Creative arts: Drama is important and contributes to the school aim of developing confidence and music is offered weekly by peripatetic music teachers as well as permanent staff. My guides were very keen on the art room, with its separate drying area and were eager to show me their work. Every corridor and class room displayed works of student art.
Quirks: If you came looking for something special, you found it: quirks by the bucket load – beach school, babies, even a school dog. The school was founded with ‘five boys and two dogs’ so I guess its just tradition. Humphrey the golden retriever can be found stretched out in Mr T’s office during lessons and at break times running around the field with the kids – all under the watchful eye of the head of course. Both my guides surfed – that’s pretty standard for this school, who take full advantage of their location.

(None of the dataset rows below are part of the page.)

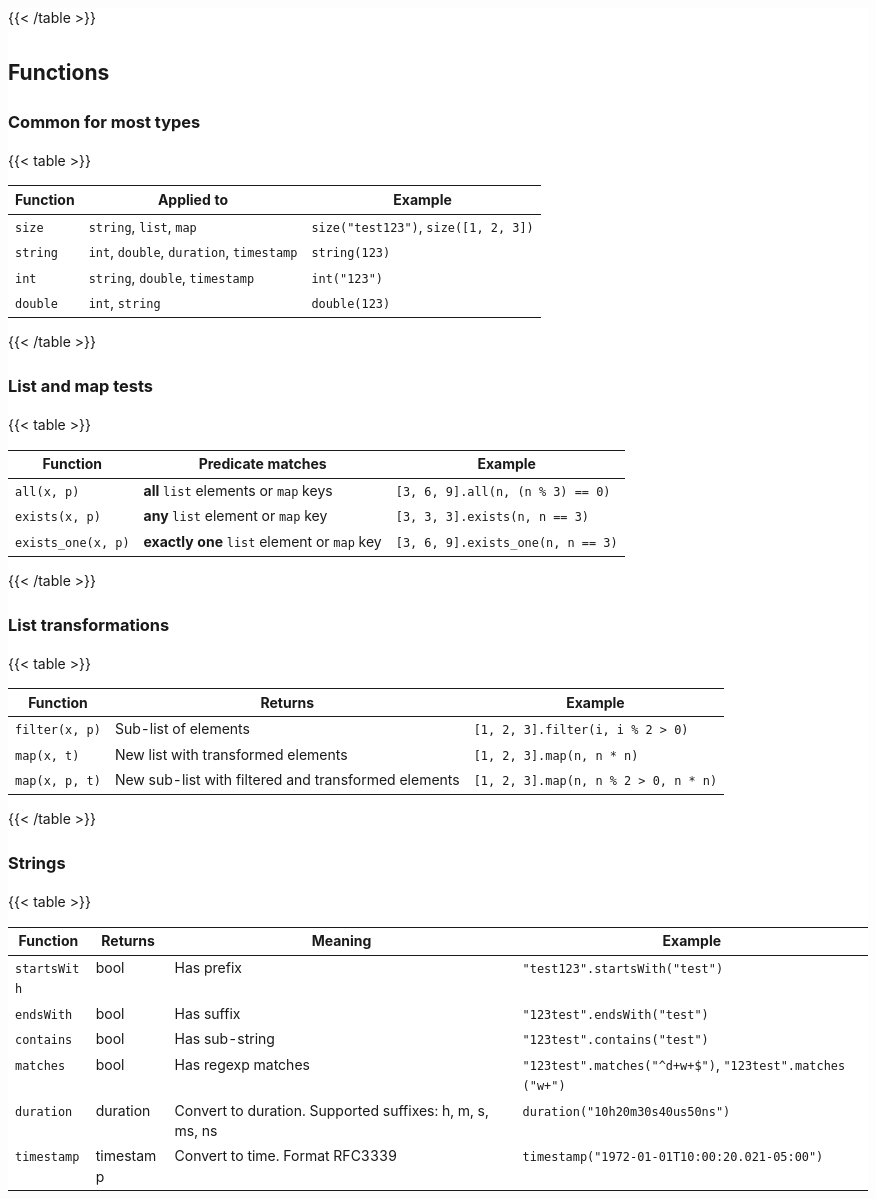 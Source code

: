 {{< /table >}}

## Functions

### Common for most types

{{< table >}}

| Function | Applied to                               | Example                              |
|----------|------------------------------------------|--------------------------------------|
| `size`   | `string`, `list`, `map`                  | `size("test123")`, `size([1, 2, 3])` |
| `string` | `int`, `double`, `duration`, `timestamp` | `string(123)`                        |
| `int`    | `string`, `double`, `timestamp`          | `int("123")`                         |
| `double` | `int`, `string`                          | `double(123)`                        |

{{< /table >}}

### List and map tests

{{< table >}}

| Function           | Predicate matches                           | Example                           |
|--------------------|---------------------------------------------|-----------------------------------|
| `all(x, p)`        | **all** `list` elements or `map` keys       | `[3, 6, 9].all(n, (n % 3) == 0)`  |
| `exists(x, p)`     | **any** `list` element or `map` key         | `[3, 3, 3].exists(n, n == 3)`     |
| `exists_one(x, p)` | **exactly one** `list` element or `map` key | `[3, 6, 9].exists_one(n, n == 3)` |

{{< /table >}}

### List transformations

{{< table >}}

| Function       | Returns                                             | Example                              |
|----------------|-----------------------------------------------------|--------------------------------------|
| `filter(x, p)` | Sub-list of elements                                | `[1, 2, 3].filter(i, i % 2 > 0)`     |
| `map(x, t)`    | New list with transformed elements                  | `[1, 2, 3].map(n, n * n)`            |
| `map(x, p, t)` | New sub-list with filtered and transformed elements | `[1, 2, 3].map(n, n % 2 > 0, n * n)` |

{{< /table >}}

### Strings

{{< table >}}

| Function     | Returns   | Meaning                                                  | Example                                                  |
|--------------|-----------|----------------------------------------------------------|----------------------------------------------------------|
| `startsWith` | bool      | Has prefix                                               | `"test123".startsWith("test")`                           |
| `endsWith`   | bool      | Has suffix                                               | `"123test".endsWith("test")`                             |
| `contains`   | bool      | Has sub-string                                           | `"123test".contains("test")`                             |
| `matches`    | bool      | Has regexp matches                                       | `"123test".matches("^d+w+$")`, `"123test".matches("w+")` |
| `duration`   | duration  | Convert to duration. Supported suffixes: h, m, s, ms, ns | `duration("10h20m30s40us50ns")`                          |
| `timestamp`  | timestamp | Convert to time. Format RFC3339                          | `timestamp("1972-01-01T10:00:20.021-05:00")`             |
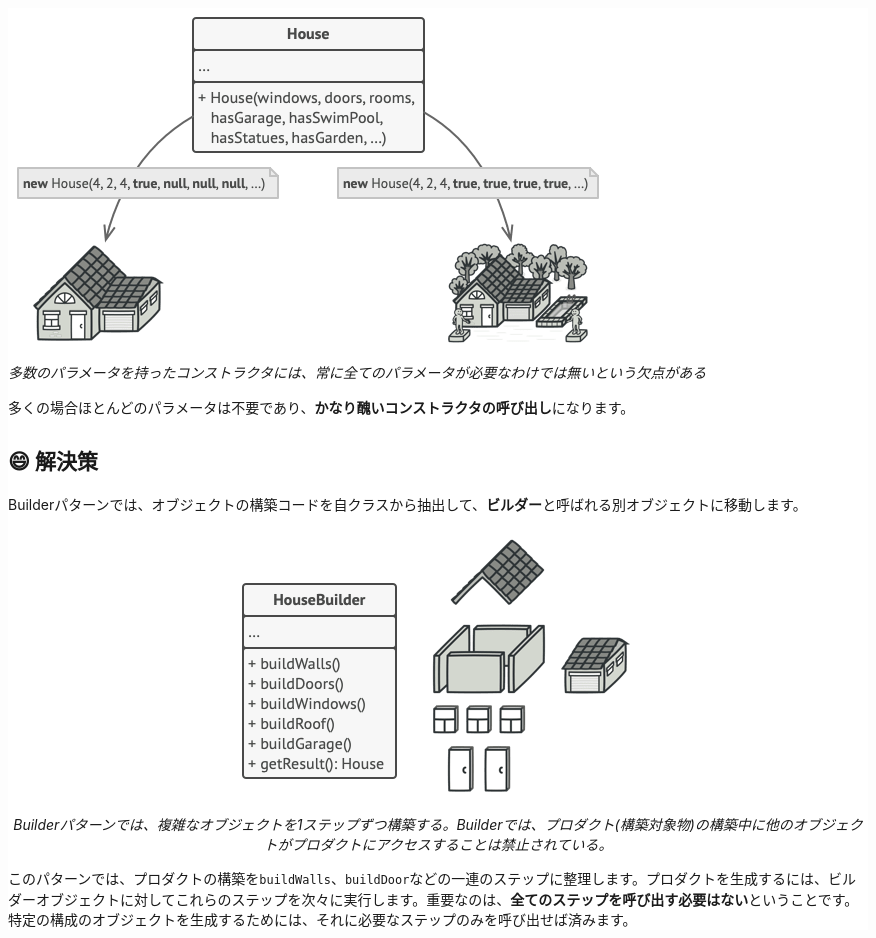 <img src="./img/problem2.png">
<br>
<em>多数のパラメータを持ったコンストラクタには、常に全てのパラメータが必要なわけでは無いという欠点がある</em>
</div>

多くの場合ほとんどのパラメータは不要であり、**かなり醜いコンストラクタの呼び出し**になります。

## :smile: 解決策
Builderパターンでは、オブジェクトの構築コードを自クラスから抽出して、**ビルダー**と呼ばれる別オブジェクトに移動します。

<div align="center">
<img src="./img/solution1.png">
<br>
<em>Builderパターンでは、複雑なオブジェクトを1ステップずつ構築する。Builderでは、プロダクト(構築対象物)の構築中に他のオブジェクトがプロダクトにアクセスすることは禁止されている。</em>
</div>

このパターンでは、プロダクトの構築を`buildWalls`、`buildDoor`などの一連のステップに整理します。プロダクトを生成するには、ビルダーオブジェクトに対してこれらのステップを次々に実行します。重要なのは、**全てのステップを呼び出す必要はない**ということです。特定の構成のオブジェクトを生成するためには、それに必要なステップのみを呼び出せば済みます。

Wrap around care: A free (yes free) stay and play, from 3:30-6pm for the juniors (reception to year 2) – great for those of us who work. The school day for seniors finishes at 5:30 and entails sport and prep, so no arguments about homework (hurrah). Three activities every Tuesday on a termly rotation.
Fees: Early years has a waiting list: 15 free government funded hours a week, then from £4.75 per hour. Fees for reception onwards are stonkingly good value and start at just £1645 per term. Lunch is included, and there are generous sibling discounts. A healthy number of students leave with Scholarships to Independent secondary schools in sport, music and academic all-round greatness.
Word on the ground: a lot of loyalty towards the school from the parents I nobbled. All praised the small class sizes, pastoral care and Mr Thorburn and the changes he has brought. The sense is that they were long over due and difficult, but that the school has adapting well and the move to MIST is positive.
THE MUDDY VERDICT:
The students really sold the school for me. While some updating to the building is overdue, its clear to see where your fees are going – in developing bright, inquisitive and confident children.
Good for: Those looking for a smaller, intimate family setting. Those who might usually dismiss independent schools because of the fees – from only £1645 this is amazing value and within more parent’s reach.
Not for: Those looking for sprawling bucolic grounds and a campus style setting. Boarding – cross that off your list now.
Dare to disagree? St Petroc’s are having an open week from Monday 3rd October. Book yourself a visit and let me know what you think.